▶ **DATA**:
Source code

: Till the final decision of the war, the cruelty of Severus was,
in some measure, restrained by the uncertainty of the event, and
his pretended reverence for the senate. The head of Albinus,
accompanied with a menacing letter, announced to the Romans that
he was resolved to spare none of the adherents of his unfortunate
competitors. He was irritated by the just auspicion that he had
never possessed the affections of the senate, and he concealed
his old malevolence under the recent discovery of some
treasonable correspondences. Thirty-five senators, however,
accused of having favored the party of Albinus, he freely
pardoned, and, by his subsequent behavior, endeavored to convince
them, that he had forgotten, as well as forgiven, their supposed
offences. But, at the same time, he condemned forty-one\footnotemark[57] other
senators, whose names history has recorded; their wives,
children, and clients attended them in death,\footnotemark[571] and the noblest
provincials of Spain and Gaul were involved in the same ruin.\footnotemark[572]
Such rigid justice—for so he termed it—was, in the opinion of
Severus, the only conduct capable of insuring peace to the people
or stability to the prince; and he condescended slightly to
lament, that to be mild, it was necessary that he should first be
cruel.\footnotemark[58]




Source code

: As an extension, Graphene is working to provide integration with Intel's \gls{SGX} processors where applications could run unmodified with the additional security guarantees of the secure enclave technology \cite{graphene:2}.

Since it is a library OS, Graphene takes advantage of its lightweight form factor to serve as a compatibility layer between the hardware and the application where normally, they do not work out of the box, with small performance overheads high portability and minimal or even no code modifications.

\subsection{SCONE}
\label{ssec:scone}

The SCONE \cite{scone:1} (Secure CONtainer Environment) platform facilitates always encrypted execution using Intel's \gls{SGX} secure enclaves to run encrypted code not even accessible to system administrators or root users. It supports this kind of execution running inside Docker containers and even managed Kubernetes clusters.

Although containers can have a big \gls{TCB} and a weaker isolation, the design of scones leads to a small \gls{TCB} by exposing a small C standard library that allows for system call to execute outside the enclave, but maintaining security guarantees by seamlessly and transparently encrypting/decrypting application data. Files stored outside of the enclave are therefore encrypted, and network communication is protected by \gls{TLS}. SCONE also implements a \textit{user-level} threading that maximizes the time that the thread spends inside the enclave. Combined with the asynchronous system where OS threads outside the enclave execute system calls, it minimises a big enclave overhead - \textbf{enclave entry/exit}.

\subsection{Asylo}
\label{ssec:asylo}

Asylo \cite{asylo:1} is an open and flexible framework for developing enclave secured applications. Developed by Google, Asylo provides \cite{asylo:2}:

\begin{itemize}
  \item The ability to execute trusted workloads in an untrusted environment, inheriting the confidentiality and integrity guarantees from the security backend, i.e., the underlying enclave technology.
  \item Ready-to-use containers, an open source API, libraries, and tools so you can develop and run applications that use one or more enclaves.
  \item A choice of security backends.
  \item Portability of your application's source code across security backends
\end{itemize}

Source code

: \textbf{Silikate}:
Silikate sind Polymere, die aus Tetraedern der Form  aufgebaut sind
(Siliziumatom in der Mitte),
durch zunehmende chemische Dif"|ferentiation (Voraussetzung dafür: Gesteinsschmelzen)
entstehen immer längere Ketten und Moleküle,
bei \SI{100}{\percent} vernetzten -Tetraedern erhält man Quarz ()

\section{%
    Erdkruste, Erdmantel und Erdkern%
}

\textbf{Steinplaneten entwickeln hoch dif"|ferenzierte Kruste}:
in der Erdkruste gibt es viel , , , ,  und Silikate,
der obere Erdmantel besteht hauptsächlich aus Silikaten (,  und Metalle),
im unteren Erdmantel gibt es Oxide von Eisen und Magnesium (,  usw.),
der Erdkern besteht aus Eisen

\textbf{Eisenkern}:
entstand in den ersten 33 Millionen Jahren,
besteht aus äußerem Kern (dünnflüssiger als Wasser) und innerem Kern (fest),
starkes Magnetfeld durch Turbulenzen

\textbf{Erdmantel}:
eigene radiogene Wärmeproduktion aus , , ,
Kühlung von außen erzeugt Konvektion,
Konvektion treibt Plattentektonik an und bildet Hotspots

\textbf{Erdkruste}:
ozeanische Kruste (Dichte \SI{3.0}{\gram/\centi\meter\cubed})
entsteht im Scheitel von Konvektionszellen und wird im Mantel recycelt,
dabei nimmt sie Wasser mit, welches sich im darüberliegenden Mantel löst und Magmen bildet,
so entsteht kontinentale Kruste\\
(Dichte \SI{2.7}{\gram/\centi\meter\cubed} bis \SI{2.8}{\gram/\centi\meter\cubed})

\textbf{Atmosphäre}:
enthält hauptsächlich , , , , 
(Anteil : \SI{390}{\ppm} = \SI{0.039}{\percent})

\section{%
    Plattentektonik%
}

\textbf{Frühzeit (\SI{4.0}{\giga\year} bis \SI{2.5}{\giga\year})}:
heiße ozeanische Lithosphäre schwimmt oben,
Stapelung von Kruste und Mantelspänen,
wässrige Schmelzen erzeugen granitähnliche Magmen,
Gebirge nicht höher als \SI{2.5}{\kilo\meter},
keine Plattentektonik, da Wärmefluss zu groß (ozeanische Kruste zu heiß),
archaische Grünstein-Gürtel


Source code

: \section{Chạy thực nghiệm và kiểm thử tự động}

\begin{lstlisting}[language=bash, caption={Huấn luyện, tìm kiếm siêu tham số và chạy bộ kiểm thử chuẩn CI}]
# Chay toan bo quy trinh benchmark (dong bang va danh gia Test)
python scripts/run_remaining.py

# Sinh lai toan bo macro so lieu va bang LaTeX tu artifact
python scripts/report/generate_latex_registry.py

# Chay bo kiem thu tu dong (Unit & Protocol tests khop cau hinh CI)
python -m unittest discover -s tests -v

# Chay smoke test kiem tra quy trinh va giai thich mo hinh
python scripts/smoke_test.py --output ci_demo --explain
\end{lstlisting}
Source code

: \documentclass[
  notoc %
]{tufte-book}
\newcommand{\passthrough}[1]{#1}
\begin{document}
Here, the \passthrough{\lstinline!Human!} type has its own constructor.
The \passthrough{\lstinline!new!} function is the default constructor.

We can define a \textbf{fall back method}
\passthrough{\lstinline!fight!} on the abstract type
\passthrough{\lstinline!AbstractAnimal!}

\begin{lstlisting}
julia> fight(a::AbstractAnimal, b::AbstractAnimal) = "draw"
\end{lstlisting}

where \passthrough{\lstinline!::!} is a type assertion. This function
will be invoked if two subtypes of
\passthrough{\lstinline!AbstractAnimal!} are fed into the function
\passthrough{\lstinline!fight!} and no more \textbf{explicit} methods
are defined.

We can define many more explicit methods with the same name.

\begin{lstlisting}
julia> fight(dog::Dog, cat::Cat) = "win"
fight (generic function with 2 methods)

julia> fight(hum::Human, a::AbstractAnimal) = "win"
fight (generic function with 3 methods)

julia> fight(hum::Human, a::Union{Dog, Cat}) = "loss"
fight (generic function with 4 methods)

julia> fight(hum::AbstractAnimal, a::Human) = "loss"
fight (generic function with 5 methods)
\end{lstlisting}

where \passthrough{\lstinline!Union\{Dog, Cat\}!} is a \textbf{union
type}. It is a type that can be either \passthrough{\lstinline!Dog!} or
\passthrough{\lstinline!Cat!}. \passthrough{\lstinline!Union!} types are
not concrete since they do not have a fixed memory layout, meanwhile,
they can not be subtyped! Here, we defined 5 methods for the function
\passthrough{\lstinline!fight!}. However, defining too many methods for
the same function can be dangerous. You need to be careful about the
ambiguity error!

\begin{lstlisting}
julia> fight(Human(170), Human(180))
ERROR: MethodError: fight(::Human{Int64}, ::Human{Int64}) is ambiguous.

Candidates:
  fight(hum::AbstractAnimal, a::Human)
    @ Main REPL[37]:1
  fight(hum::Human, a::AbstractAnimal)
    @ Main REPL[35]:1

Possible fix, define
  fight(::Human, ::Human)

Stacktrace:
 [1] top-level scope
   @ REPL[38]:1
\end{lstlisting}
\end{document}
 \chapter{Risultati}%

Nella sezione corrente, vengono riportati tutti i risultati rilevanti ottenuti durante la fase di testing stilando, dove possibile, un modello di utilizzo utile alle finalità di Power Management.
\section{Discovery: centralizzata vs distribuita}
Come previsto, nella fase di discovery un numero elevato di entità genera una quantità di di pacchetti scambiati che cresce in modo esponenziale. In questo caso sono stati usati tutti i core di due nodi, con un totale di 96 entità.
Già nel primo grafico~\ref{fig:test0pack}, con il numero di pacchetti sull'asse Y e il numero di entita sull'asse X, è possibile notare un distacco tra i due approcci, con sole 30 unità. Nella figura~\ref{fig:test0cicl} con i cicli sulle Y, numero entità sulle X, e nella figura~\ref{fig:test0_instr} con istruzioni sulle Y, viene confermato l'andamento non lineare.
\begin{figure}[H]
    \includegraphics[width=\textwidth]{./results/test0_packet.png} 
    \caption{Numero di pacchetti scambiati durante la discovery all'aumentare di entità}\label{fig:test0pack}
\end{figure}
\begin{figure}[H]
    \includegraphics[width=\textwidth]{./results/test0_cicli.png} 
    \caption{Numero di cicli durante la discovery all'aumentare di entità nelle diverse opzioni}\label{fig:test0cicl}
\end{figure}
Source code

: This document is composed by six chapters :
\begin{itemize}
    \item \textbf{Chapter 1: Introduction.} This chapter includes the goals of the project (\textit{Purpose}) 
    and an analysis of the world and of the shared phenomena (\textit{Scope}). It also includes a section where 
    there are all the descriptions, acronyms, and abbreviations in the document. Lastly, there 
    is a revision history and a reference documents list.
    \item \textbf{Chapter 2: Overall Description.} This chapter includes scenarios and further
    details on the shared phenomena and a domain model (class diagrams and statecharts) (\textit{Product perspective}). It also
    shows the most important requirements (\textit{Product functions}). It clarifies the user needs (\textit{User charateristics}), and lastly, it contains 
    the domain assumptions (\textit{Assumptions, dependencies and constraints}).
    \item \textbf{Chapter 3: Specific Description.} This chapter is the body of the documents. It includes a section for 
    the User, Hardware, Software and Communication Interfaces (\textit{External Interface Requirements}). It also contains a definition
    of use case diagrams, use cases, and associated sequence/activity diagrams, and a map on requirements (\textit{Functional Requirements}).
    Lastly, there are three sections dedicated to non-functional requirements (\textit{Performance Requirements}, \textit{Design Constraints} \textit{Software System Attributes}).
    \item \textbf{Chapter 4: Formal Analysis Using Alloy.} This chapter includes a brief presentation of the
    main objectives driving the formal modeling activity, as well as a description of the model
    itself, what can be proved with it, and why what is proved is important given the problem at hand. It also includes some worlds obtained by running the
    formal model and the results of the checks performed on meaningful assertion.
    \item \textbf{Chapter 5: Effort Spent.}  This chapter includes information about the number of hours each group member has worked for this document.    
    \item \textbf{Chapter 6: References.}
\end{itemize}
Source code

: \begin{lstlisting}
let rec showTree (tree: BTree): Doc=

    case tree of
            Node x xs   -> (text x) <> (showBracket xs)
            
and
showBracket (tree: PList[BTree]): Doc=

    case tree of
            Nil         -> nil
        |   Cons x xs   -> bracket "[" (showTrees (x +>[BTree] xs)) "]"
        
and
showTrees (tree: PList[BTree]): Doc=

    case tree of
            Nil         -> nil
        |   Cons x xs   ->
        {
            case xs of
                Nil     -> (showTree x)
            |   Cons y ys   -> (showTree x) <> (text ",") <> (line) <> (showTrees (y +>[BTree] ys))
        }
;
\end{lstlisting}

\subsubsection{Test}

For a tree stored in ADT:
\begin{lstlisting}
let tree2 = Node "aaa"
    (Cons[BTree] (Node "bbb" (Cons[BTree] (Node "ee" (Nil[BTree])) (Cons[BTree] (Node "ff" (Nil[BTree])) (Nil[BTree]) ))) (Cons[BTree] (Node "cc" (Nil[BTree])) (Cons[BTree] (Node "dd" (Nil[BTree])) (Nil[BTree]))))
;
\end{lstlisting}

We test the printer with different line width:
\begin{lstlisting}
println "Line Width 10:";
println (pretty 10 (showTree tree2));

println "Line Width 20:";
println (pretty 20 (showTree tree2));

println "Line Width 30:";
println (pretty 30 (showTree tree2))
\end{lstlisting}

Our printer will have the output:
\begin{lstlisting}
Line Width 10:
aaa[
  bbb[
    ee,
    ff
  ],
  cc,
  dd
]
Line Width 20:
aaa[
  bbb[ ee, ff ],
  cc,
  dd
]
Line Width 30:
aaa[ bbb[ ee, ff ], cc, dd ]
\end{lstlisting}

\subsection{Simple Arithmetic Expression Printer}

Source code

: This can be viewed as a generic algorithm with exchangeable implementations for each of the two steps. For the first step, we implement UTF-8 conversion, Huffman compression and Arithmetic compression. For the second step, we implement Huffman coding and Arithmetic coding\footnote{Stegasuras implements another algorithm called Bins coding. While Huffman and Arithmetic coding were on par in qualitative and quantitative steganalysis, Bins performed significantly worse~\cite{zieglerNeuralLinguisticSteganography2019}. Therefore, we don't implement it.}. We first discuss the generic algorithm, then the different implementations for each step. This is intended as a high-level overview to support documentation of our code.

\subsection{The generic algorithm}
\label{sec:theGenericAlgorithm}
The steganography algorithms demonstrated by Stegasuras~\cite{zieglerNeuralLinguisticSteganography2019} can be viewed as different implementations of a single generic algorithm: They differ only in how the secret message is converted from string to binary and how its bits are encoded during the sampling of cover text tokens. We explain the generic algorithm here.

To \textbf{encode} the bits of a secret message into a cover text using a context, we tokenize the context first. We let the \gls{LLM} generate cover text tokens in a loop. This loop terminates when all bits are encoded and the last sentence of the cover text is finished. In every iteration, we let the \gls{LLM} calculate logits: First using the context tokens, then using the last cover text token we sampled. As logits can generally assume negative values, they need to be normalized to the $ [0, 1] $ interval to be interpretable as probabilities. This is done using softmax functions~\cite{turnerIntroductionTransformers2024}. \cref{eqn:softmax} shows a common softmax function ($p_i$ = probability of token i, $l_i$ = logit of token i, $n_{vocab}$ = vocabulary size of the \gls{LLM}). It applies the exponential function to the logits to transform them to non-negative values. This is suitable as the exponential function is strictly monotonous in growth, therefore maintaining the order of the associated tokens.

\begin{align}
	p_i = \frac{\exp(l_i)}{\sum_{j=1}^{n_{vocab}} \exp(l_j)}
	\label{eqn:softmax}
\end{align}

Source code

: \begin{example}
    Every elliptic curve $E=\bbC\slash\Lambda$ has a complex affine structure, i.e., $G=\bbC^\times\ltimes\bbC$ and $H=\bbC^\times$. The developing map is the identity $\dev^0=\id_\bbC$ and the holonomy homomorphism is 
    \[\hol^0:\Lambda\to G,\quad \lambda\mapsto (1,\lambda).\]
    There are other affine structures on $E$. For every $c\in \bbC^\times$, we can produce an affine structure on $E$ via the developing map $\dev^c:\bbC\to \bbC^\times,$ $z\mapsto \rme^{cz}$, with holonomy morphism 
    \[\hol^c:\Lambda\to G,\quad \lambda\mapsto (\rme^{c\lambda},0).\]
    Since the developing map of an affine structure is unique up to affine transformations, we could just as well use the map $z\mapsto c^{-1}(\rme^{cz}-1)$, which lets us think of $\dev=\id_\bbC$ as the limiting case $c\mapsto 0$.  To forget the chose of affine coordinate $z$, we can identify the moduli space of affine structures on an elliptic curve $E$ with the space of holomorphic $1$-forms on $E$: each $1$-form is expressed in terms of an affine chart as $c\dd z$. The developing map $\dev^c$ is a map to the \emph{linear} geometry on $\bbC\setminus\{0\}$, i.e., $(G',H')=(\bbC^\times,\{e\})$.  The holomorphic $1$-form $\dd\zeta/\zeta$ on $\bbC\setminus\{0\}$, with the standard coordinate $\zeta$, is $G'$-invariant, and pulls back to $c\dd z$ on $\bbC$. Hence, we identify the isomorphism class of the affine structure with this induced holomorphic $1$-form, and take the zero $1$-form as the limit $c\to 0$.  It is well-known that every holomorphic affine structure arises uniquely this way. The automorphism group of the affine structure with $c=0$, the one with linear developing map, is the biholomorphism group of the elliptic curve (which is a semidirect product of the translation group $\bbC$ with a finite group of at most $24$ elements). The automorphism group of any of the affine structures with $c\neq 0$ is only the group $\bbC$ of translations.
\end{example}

▶ **YOUR TASK**: In the listing above, find the line with "G,\quad \lambda\mapsto (1,\lambda).\]" and the line with "There are other"; output exactly those lines and all lines between them.

▶ **RESPONSE**:
    \[\hol^0:\Lambda\to G,\quad \lambda\mapsto (1,\lambda).\]
    There are other affine structures on $E$. For every $c\in \bbC^\times$, we can produce an affine structure on $E$ via the developing map $\dev^c:\bbC\to \bbC^\times,$ $z\mapsto \rme^{cz}$, with holonomy morphism 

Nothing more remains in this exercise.